The tax department is likely to calculate the fair market value (FMV) of unlisted shares by the net asset value method for computing capital gains tax arising out of the transfer of such shares.
The government has proposed in the budget that the tax department would compute capital gains from transfer of unlisted shares at less at the selling price or fair market value (FMV), whichever is higher, and that it would come out with the method for calculation of fair market value.
According to some tax experts, tax and revenue officials have hinted that the main objective of inserting this section in the Income Tax Act is to target sale of properties at undervalued prices though the company structure, and that they would use the net asset value to calculate FMV instead of the discounted cash flow (DCF) method.
The net asset value is expected to reflect the fair market value of the property. If the fair market value is calculated by the DCF method that would have led to many litigations because DCF method of calculation is very subjective, thus giving discretionary power in the hands of tax officials, who may contest the fair market value of the shares calculated by a company for sale of shares.

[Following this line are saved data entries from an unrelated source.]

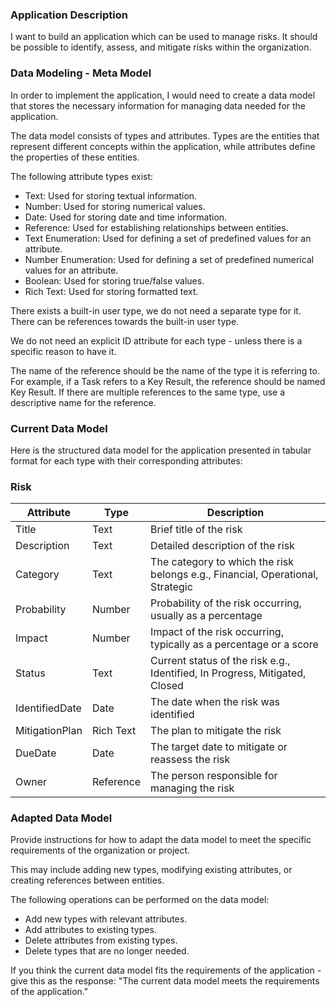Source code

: ### Application Description

I want to build an application which can be used to manage risks. It should be possible to identify, assess, and mitigate risks within the organization.

### Data Modeling - Meta Model

In order to implement the application, I would need to create a data model that stores the necessary information for managing data needed for the application.

The data model consists of types and attributes. Types are the entities that represent different concepts within the application, while attributes define the properties of these entities.

The following attribute types exist:

* Text: Used for storing textual information.
* Number: Used for storing numerical values.
* Date: Used for storing date and time information.
* Reference: Used for establishing relationships between entities.
* Text Enumeration: Used for defining a set of predefined values for an attribute.
* Number Enumeration: Used for defining a set of predefined numerical values for an attribute.
* Boolean: Used for storing true/false values.
* Rich Text: Used for storing formatted text.

There exists a built-in user type, we do not need a separate type for it. There can be references towards the built-in user type.

We do not need an explicit ID attribute for each type - unless there is a specific reason to have it.

The name of the reference should be the name of the type it is referring to. For example, if a Task refers to a Key Result, the reference should be named Key Result. If there are multiple references to the same type, use a descriptive name for the reference.


### Current Data Model

Here is the structured data model for the application presented in tabular format for each type with their corresponding attributes:


### Risk
| Attribute    | Type                  | Description                      |
|--------------|-----------------------|----------------------------------|
| Title | Text | Brief title of the risk | 
| Description | Text | Detailed description of the risk | 
| Category | Text | The category to which the risk belongs e.g., Financial, Operational, Strategic | 
| Probability | Number | Probability of the risk occurring, usually as a percentage | 
| Impact | Number | Impact of the risk occurring, typically as a percentage or a score | 
| Status | Text | Current status of the risk e.g., Identified, In Progress, Mitigated, Closed | 
| IdentifiedDate | Date | The date when the risk was identified | 
| MitigationPlan | Rich Text | The plan to mitigate the risk | 
| DueDate | Date | The target date to mitigate or reassess the risk | 
| Owner | Reference | The person responsible for managing the risk | 


### Adapted Data Model

Provide instructions for how to adapt the data model to meet the specific requirements of the organization or project. 

This may include adding new types, modifying existing attributes, or creating references between entities.

The following operations can be performed on the data model:
* Add new types with relevant attributes.
* Add attributes to existing types.
* Delete attributes from existing types.
* Delete types that are no longer needed.

If you think the current data model fits the requirements of the application - give this as the response: "The current data model meets the requirements of the application."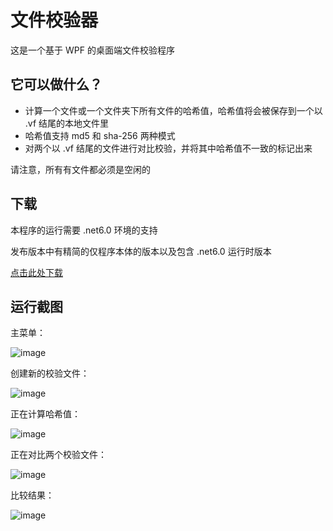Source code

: # 文件校验器
这是一个基于 WPF 的桌面端文件校验程序

## 它可以做什么？
- 计算一个文件或一个文件夹下所有文件的哈希值，哈希值将会被保存到一个以 .vf 结尾的本地文件里
- 哈希值支持 md5 和 sha-256 两种模式
- 对两个以 .vf 结尾的文件进行对比校验，并将其中哈希值不一致的标记出来

请注意，所有有文件都必须是空闲的

## 下载
本程序的运行需要 .net6.0 环境的支持

发布版本中有精简的仅程序本体的版本以及包含 .net6.0 运行时版本

[点击此处下载](https://github.com/OathInMoonlight/FilesValidator/releases)

## 运行截图
主菜单：

![image](https://github.com/user-attachments/assets/fd51aee5-ed15-4f06-9617-02b9aa51b597)

创建新的校验文件：

![image](https://github.com/user-attachments/assets/fb64478b-b762-4a79-abaf-7c40e842ba4f)

正在计算哈希值：

![image](https://github.com/user-attachments/assets/2b9a89bb-b6b3-4ed4-8270-2f89772debdf)

正在对比两个校验文件：

![image](https://github.com/user-attachments/assets/259c10fe-1ad1-49dc-af4e-a1b6198c8c17)

比较结果：

![image](https://github.com/user-attachments/assets/6ec662e1-3983-4135-8105-ff8c138ebe3b)
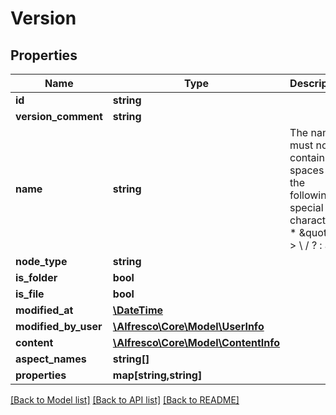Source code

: # Version

## Properties
Name | Type | Description | Notes
------------ | ------------- | ------------- | -------------
**id** | **string** |  | 
**version_comment** | **string** |  | [optional] 
**name** | **string** | The name must not contain spaces or the following special characters: * \&quot; &lt; &gt; \\ / ? : and |.  The character . must not be used at the end of the name. | 
**node_type** | **string** |  | 
**is_folder** | **bool** |  | 
**is_file** | **bool** |  | 
**modified_at** | [**\DateTime**](\DateTime.md) |  | 
**modified_by_user** | [**\Alfresco\Core\Model\UserInfo**](UserInfo.md) |  | 
**content** | [**\Alfresco\Core\Model\ContentInfo**](ContentInfo.md) |  | [optional] 
**aspect_names** | **string[]** |  | [optional] 
**properties** | **map[string,string]** |  | [optional] 

[[Back to Model list]](../README.md#documentation-for-models) [[Back to API list]](../README.md#documentation-for-api-endpoints) [[Back to README]](../README.md)


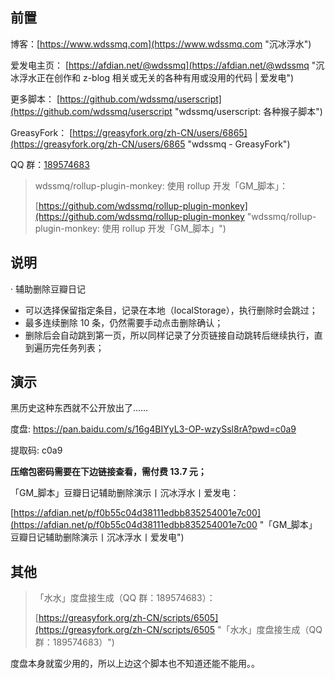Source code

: ## 前置

博客：[https://www.wdssmq.com](https://www.wdssmq.com "沉冰浮水")

爱发电主页： [https://afdian.net/@wdssmq](https://afdian.net/@wdssmq "沉冰浮水正在创作和 z-blog 相关或无关的各种有用或没用的代码 | 爱发电")

更多脚本： [https://github.com/wdssmq/userscript](https://github.com/wdssmq/userscript "wdssmq/userscript: 各种猴子脚本")

GreasyFork： [https://greasyfork.org/zh-CN/users/6865](https://greasyfork.org/zh-CN/users/6865 "wdssmq - GreasyFork")

QQ 群：[189574683](https://jq.qq.com/?_wv=1027&k=jijevXi0 "我的咸鱼心")

> wdssmq/rollup-plugin-monkey: 使用 rollup 开发「GM\_脚本」：
>
> [https://github.com/wdssmq/rollup-plugin-monkey](https://github.com/wdssmq/rollup-plugin-monkey "wdssmq/rollup-plugin-monkey: 使用 rollup 开发「GM\_脚本」")

## 说明

· 辅助删除豆瓣日记

- 可以选择保留指定条目，记录在本地（localStorage），执行删除时会跳过；
- 最多连续删除 10 条，仍然需要手动点击删除确认；
- 删除后会自动跳到第一页，所以同样记录了分页链接自动跳转后继续执行，直到遍历完任务列表；

## 演示

黑历史这种东西就不公开放出了……

度盘: https://pan.baidu.com/s/16g4BIYyL3-OP-wzySsl8rA?pwd=c0a9

提取码: c0a9

**压缩包密码需要在下边链接查看，需付费 13.7 元；**

「GM\_脚本」豆瓣日记辅助删除演示丨沉冰浮水丨爱发电：

[https://afdian.net/p/f0b55c04d38111edbb835254001e7c00](https://afdian.net/p/f0b55c04d38111edbb835254001e7c00 "「GM\_脚本」豆瓣日记辅助删除演示丨沉冰浮水丨爱发电")

## 其他

> 「水水」度盘接生成（QQ 群：189574683）：
>
> [https://greasyfork.org/zh-CN/scripts/6505](https://greasyfork.org/zh-CN/scripts/6505 "「水水」度盘接生成（QQ 群：189574683）")

度盘本身就蛮少用的，所以上边这个脚本也不知道还能不能用。。
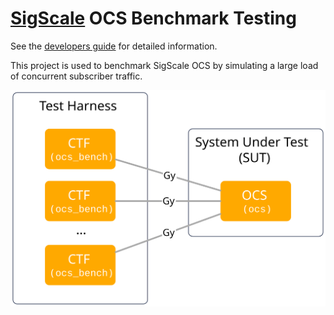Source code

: # [SigScale](http://www.sigscale.org) OCS Benchmark Testing

See the
[developers guide](https://storage.googleapis.com/ocs-bench.sigscale.org/debian-bookworm/lib/ocs_bench/doc/index.html)
for detailed information.

This project is used to benchmark SigScale OCS by simulating a
large load of concurrent subscriber traffic.

![diagram](https://raw.githubusercontent.com/sigscale/ocs-bench/refs/heads/master/doc/testing.svg)

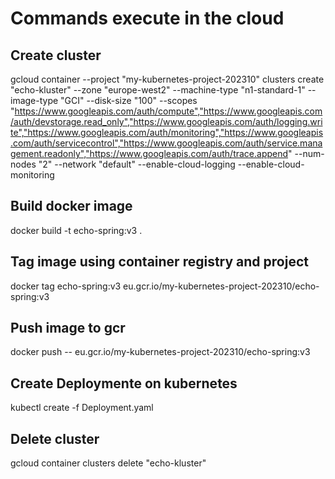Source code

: # Commands execute in the cloud

## Create cluster
gcloud container --project "my-kubernetes-project-202310" clusters create "echo-kluster" --zone "europe-west2" --machine-type "n1-standard-1" --image-type "GCI" --disk-size "100" --scopes "https://www.googleapis.com/auth/compute","https://www.googleapis.com/auth/devstorage.read_only","https://www.googleapis.com/auth/logging.write","https://www.googleapis.com/auth/monitoring","https://www.googleapis.com/auth/servicecontrol","https://www.googleapis.com/auth/service.management.readonly","https://www.googleapis.com/auth/trace.append" --num-nodes "2" --network "default" --enable-cloud-logging --enable-cloud-monitoring

## Build docker image
docker build -t echo-spring:v3 .

## Tag image using container registry and project 
docker tag echo-spring:v3 eu.gcr.io/my-kubernetes-project-202310/echo-spring:v3

## Push image to gcr
docker push -- eu.gcr.io/my-kubernetes-project-202310/echo-spring:v3

## Create Deploymente on kubernetes
kubectl create -f Deployment.yaml

## Delete cluster
gcloud container clusters delete "echo-kluster"
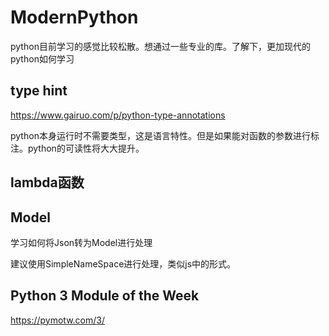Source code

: # ModernPython


python目前学习的感觉比较松散。想通过一些专业的库。了解下，更加现代的python如何学习

## type hint

https://www.gairuo.com/p/python-type-annotations

python本身运行时不需要类型，这是语言特性。但是如果能对函数的参数进行标注。python的可读性将大大提升。


## lambda函数

## Model
学习如何将Json转为Model进行处理

建议使用SimpleNameSpace进行处理，类似js中的形式。

## Python 3 Module of the Week

https://pymotw.com/3/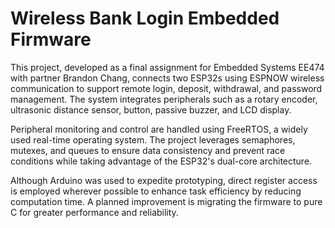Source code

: # Wireless Bank Login Embedded Firmware

This project, developed as a final assignment for Embedded Systems EE474 with partner Brandon Chang, connects two ESP32s using ESPNOW wireless communication to support remote login, deposit, withdrawal, and password management. The system integrates peripherals such as a rotary encoder, ultrasonic distance sensor, button, passive buzzer, and LCD display.

Peripheral monitoring and control are handled using FreeRTOS, a widely used real-time operating system. The project leverages semaphores, mutexes, and queues to ensure data consistency and prevent race conditions while taking advantage of the ESP32's dual-core architecture.

Although Arduino was used to expedite prototyping, direct register access is employed wherever possible to enhance task efficiency by reducing computation time. A planned improvement is migrating the firmware to pure C for greater performance and reliability.
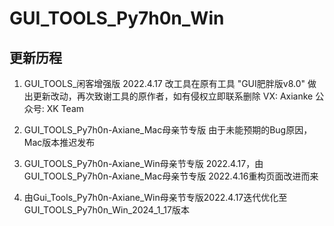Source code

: # GUI_TOOLS_Py7h0n_Win

## 更新历程

1. GUI_TOOLS_闲客增强版 2022.4.17
   改工具在原有工具 "GUI肥胖版v8.0" 做出更新改动，再次致谢工具的原作者，如有侵权立即联系删除 VX: Axianke 公众号: XK Team

2. GUI_TOOLS_Py7h0n-Axiane_Mac母亲节专版
   由于未能预期的Bug原因，Mac版本推迟发布

4. GUI_TOOLS_Py7h0n-Axiane_Win母亲节专版 2022.4.17，由GUI_TOOLS_Py7h0n-Axiane_Mac母亲节专版 2022.4.16重构页面改进而来

5. 由Gui_Tools_Py7h0n-Axiane_Win母亲节专版2022.4.17迭代优化至GUI_TOOLS_Py7h0n_Win_2024_1_17版本











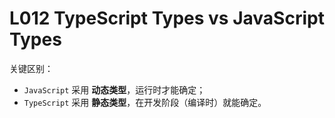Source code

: # L012 TypeScript Types vs JavaScript Types



关键区别：

- `JavaScript` 采用 **动态类型**，运行时才能确定；
- `TypeScript` 采用 **静态类型**，在开发阶段（编译时）就能确定。

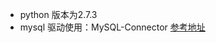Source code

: 
- python 版本为2.7.3
- mysql 驱动使用：MySQL-Connector  [参考地址](http://docs.sqlalchemy.org/en/latest/dialects/mysql.html#module-sqlalchemy.dialects.mysql.pymysql)
  

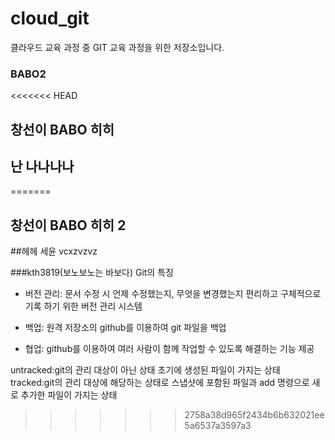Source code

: # cloud_git
클라우드 교육 과정 중 GIT 교육 과정을 위한 저장소입니다.
### BABO2
<<<<<<< HEAD
##  창선이 BABO 히히
## 난 나나나나
=======
##  창선이 BABO 히히 2

##헤헤 세윤
vcxzvzvz

###kth3819(보노보노는 바보다)
Git의 특징

 - 버전 관리: 문서 수정 시 언제 수정했는지, 무엇을 변경했는지 편리하고 구체적으로 기록   하기 위한 버전 관리 시스템

 - 백업: 원격 저장소의 github를 이용하여 git 파일을 백업

 - 협업: github를 이용하여 여러 사람이 함께 작업할 수 있도록 해결하는 기능 제공

untracked:git의 관리 대상이 아닌 상태 초기에 생성된 파일이 가지는 상태
tracked:git의 관리 대상에 해당하는 상태로 스냅샷에 포함된 파일과 add 명령으로
새로 추가한 파일이 가지는 상태
>>>>>>> 2758a38d965f2434b6b632021ee5a6537a3597a3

As per the budget announcement, "If the consideration received a result of the transfer by shares of an unlisted company is less than the fair market value of such share determined in such manner as may be prescribed, the value so determined should, for the purpose of computation of capital gains, be deemed to be the full value of consideration received or accruing as a result of such transfer."
This announcement came as a major dampener for unlisted companies especially the start-ups where a lot of deals takes place and promoters, private equity investors and venture capital funds keep selling their stakes.